New Rules And Education Efforts
A new law passed by the General Assembly this spring expanded Illinois’ vote-by-mail program in the face of COVID-19. It instructed election authorities to send mail-in ballot applications to every voter in the previous three election cycles — an estimated 5 million Illinoisans. It also changed rules for how ballots are processed.
Previously, one judge or election authority employee could decide to throw out a ballot for signature problems, an unsealed envelope or missing the deadline. A panel of three judges would then handle any voter appeals.
Now, the updated law instructs three election judges — no more than two from a party — to review signatures and assume they match, unless all three agree otherwise. The change could cut down on the proportion rejected, specifically because the decision to reject a ballot based on a non-matching signature must be unanimous.
Teel, the Sangamon County election judge, said out of the hundreds they’ve processed, they’ve only objected to a handful.
“We try to approve as much as we can, if we can find any similarities,” Teel said.
Meanwhile, civic engagement nonprofits and election officials have spent the last few months explaining to voters how to vote by mail.
“The target number of rejected ballots should be zero, and so any increase is of concern,” said said Jay Young, executive director of Common Cause Illinois.

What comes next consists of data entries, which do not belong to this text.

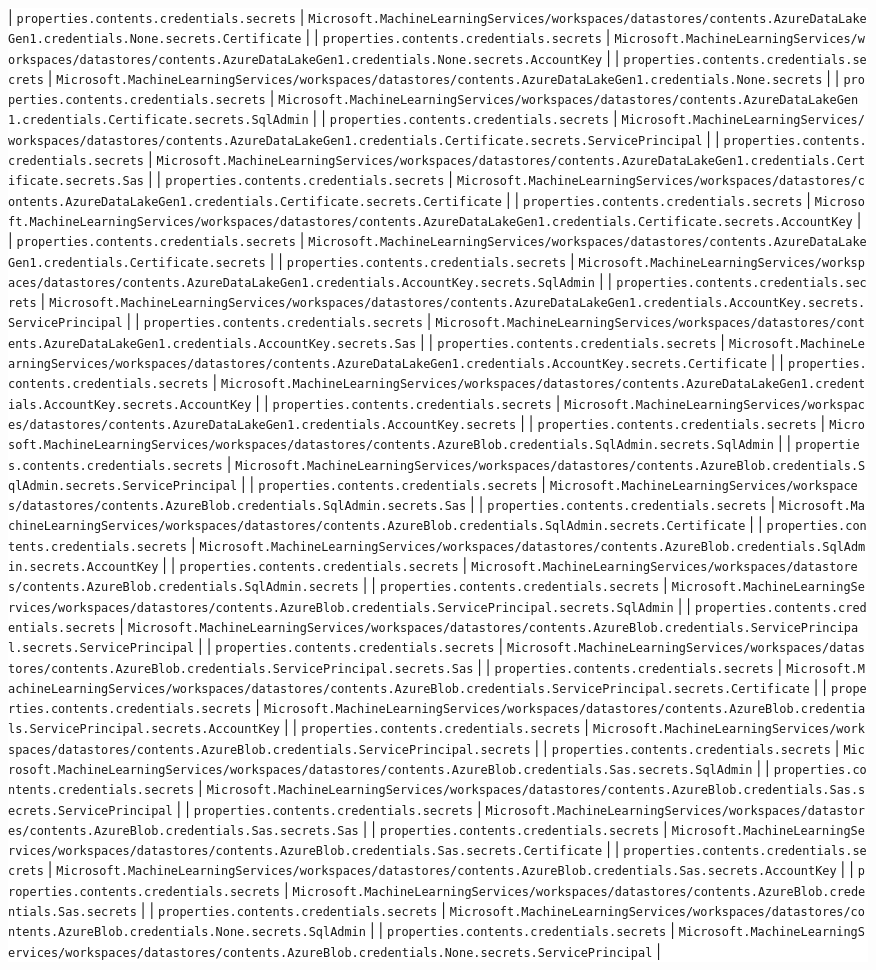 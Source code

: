 | `properties.contents.credentials.secrets` | `Microsoft.MachineLearningServices/workspaces/datastores/contents.AzureDataLakeGen1.credentials.None.secrets.Certificate` |
| `properties.contents.credentials.secrets` | `Microsoft.MachineLearningServices/workspaces/datastores/contents.AzureDataLakeGen1.credentials.None.secrets.AccountKey` |
| `properties.contents.credentials.secrets` | `Microsoft.MachineLearningServices/workspaces/datastores/contents.AzureDataLakeGen1.credentials.None.secrets` |
| `properties.contents.credentials.secrets` | `Microsoft.MachineLearningServices/workspaces/datastores/contents.AzureDataLakeGen1.credentials.Certificate.secrets.SqlAdmin` |
| `properties.contents.credentials.secrets` | `Microsoft.MachineLearningServices/workspaces/datastores/contents.AzureDataLakeGen1.credentials.Certificate.secrets.ServicePrincipal` |
| `properties.contents.credentials.secrets` | `Microsoft.MachineLearningServices/workspaces/datastores/contents.AzureDataLakeGen1.credentials.Certificate.secrets.Sas` |
| `properties.contents.credentials.secrets` | `Microsoft.MachineLearningServices/workspaces/datastores/contents.AzureDataLakeGen1.credentials.Certificate.secrets.Certificate` |
| `properties.contents.credentials.secrets` | `Microsoft.MachineLearningServices/workspaces/datastores/contents.AzureDataLakeGen1.credentials.Certificate.secrets.AccountKey` |
| `properties.contents.credentials.secrets` | `Microsoft.MachineLearningServices/workspaces/datastores/contents.AzureDataLakeGen1.credentials.Certificate.secrets` |
| `properties.contents.credentials.secrets` | `Microsoft.MachineLearningServices/workspaces/datastores/contents.AzureDataLakeGen1.credentials.AccountKey.secrets.SqlAdmin` |
| `properties.contents.credentials.secrets` | `Microsoft.MachineLearningServices/workspaces/datastores/contents.AzureDataLakeGen1.credentials.AccountKey.secrets.ServicePrincipal` |
| `properties.contents.credentials.secrets` | `Microsoft.MachineLearningServices/workspaces/datastores/contents.AzureDataLakeGen1.credentials.AccountKey.secrets.Sas` |
| `properties.contents.credentials.secrets` | `Microsoft.MachineLearningServices/workspaces/datastores/contents.AzureDataLakeGen1.credentials.AccountKey.secrets.Certificate` |
| `properties.contents.credentials.secrets` | `Microsoft.MachineLearningServices/workspaces/datastores/contents.AzureDataLakeGen1.credentials.AccountKey.secrets.AccountKey` |
| `properties.contents.credentials.secrets` | `Microsoft.MachineLearningServices/workspaces/datastores/contents.AzureDataLakeGen1.credentials.AccountKey.secrets` |
| `properties.contents.credentials.secrets` | `Microsoft.MachineLearningServices/workspaces/datastores/contents.AzureBlob.credentials.SqlAdmin.secrets.SqlAdmin` |
| `properties.contents.credentials.secrets` | `Microsoft.MachineLearningServices/workspaces/datastores/contents.AzureBlob.credentials.SqlAdmin.secrets.ServicePrincipal` |
| `properties.contents.credentials.secrets` | `Microsoft.MachineLearningServices/workspaces/datastores/contents.AzureBlob.credentials.SqlAdmin.secrets.Sas` |
| `properties.contents.credentials.secrets` | `Microsoft.MachineLearningServices/workspaces/datastores/contents.AzureBlob.credentials.SqlAdmin.secrets.Certificate` |
| `properties.contents.credentials.secrets` | `Microsoft.MachineLearningServices/workspaces/datastores/contents.AzureBlob.credentials.SqlAdmin.secrets.AccountKey` |
| `properties.contents.credentials.secrets` | `Microsoft.MachineLearningServices/workspaces/datastores/contents.AzureBlob.credentials.SqlAdmin.secrets` |
| `properties.contents.credentials.secrets` | `Microsoft.MachineLearningServices/workspaces/datastores/contents.AzureBlob.credentials.ServicePrincipal.secrets.SqlAdmin` |
| `properties.contents.credentials.secrets` | `Microsoft.MachineLearningServices/workspaces/datastores/contents.AzureBlob.credentials.ServicePrincipal.secrets.ServicePrincipal` |
| `properties.contents.credentials.secrets` | `Microsoft.MachineLearningServices/workspaces/datastores/contents.AzureBlob.credentials.ServicePrincipal.secrets.Sas` |
| `properties.contents.credentials.secrets` | `Microsoft.MachineLearningServices/workspaces/datastores/contents.AzureBlob.credentials.ServicePrincipal.secrets.Certificate` |
| `properties.contents.credentials.secrets` | `Microsoft.MachineLearningServices/workspaces/datastores/contents.AzureBlob.credentials.ServicePrincipal.secrets.AccountKey` |
| `properties.contents.credentials.secrets` | `Microsoft.MachineLearningServices/workspaces/datastores/contents.AzureBlob.credentials.ServicePrincipal.secrets` |
| `properties.contents.credentials.secrets` | `Microsoft.MachineLearningServices/workspaces/datastores/contents.AzureBlob.credentials.Sas.secrets.SqlAdmin` |
| `properties.contents.credentials.secrets` | `Microsoft.MachineLearningServices/workspaces/datastores/contents.AzureBlob.credentials.Sas.secrets.ServicePrincipal` |
| `properties.contents.credentials.secrets` | `Microsoft.MachineLearningServices/workspaces/datastores/contents.AzureBlob.credentials.Sas.secrets.Sas` |
| `properties.contents.credentials.secrets` | `Microsoft.MachineLearningServices/workspaces/datastores/contents.AzureBlob.credentials.Sas.secrets.Certificate` |
| `properties.contents.credentials.secrets` | `Microsoft.MachineLearningServices/workspaces/datastores/contents.AzureBlob.credentials.Sas.secrets.AccountKey` |
| `properties.contents.credentials.secrets` | `Microsoft.MachineLearningServices/workspaces/datastores/contents.AzureBlob.credentials.Sas.secrets` |
| `properties.contents.credentials.secrets` | `Microsoft.MachineLearningServices/workspaces/datastores/contents.AzureBlob.credentials.None.secrets.SqlAdmin` |
| `properties.contents.credentials.secrets` | `Microsoft.MachineLearningServices/workspaces/datastores/contents.AzureBlob.credentials.None.secrets.ServicePrincipal` |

The group has held webinars and training sessions, encouraging people to vote by mail as a safe alternative during the coronavirus pandemic, discussing the timeline and giving advice about how to do it.
“One of the first things and the last thing that we tell you is, as soon as you get that ballot in the mail, fill it out and return it,” Young said.
Young said they’ve focused on populations who typically face barriers to voting, including communities of color, who have been hit hardest by COVID-19.
Reporting in North Carolina during the general election shows Black voters there are more likely to have their ballots thrown out than white voters. Similar analysis has not been done in Illinois.
The state board of elections does not track rejections in real time. Matt Dietrich, a spokesperson for the agency, pointed out that most ballots rejected before Election Day can be fixed and many are often rejected after Election Day if they aren’t sent on time.
The Chicago Board of Elections has processed 335,501 mail-in ballots so far, and rejected 1,024, according to data provided by a spokesperson. As of Tuesday, Sangamon County reported processing 26,391 ballots and rejecting 39.
If a ballot is late — that is postmarked or dropped off after Election Day — it’s outright rejected. But voters have a chance to fix other errors, a process called “curing” a ballot.
The notification comes by mail or email, so watch your mailbox after returning a ballot, said Sangamon County Clerk Don Gray.
By law, it’s a short timeline. Election authorities must process the ballot within two days of receiving it, and notify you within two more days if there are any errors.
Illinois is one of 18 states that allows voters to fix mistakes. Voters have until two weeks after Election Day to cure a ballot, more than almost any other state and a process that might delay results.
“If it was a non-matching signature, which I think will be the predominant one, or no signature at all, you need to give us a signature,” Gray said.
But Gray suggests making an effort to avoid problems in the first place.
“I can’t stress enough if you’ve made up your mind about who you want to vote for, mark your ballot, mail it back to us,” he said.
And, he adds, take time to sign the envelope carefully before you do.
As of Wednesday, 1 million Illinoisans had received their ballots, but not yet returned them.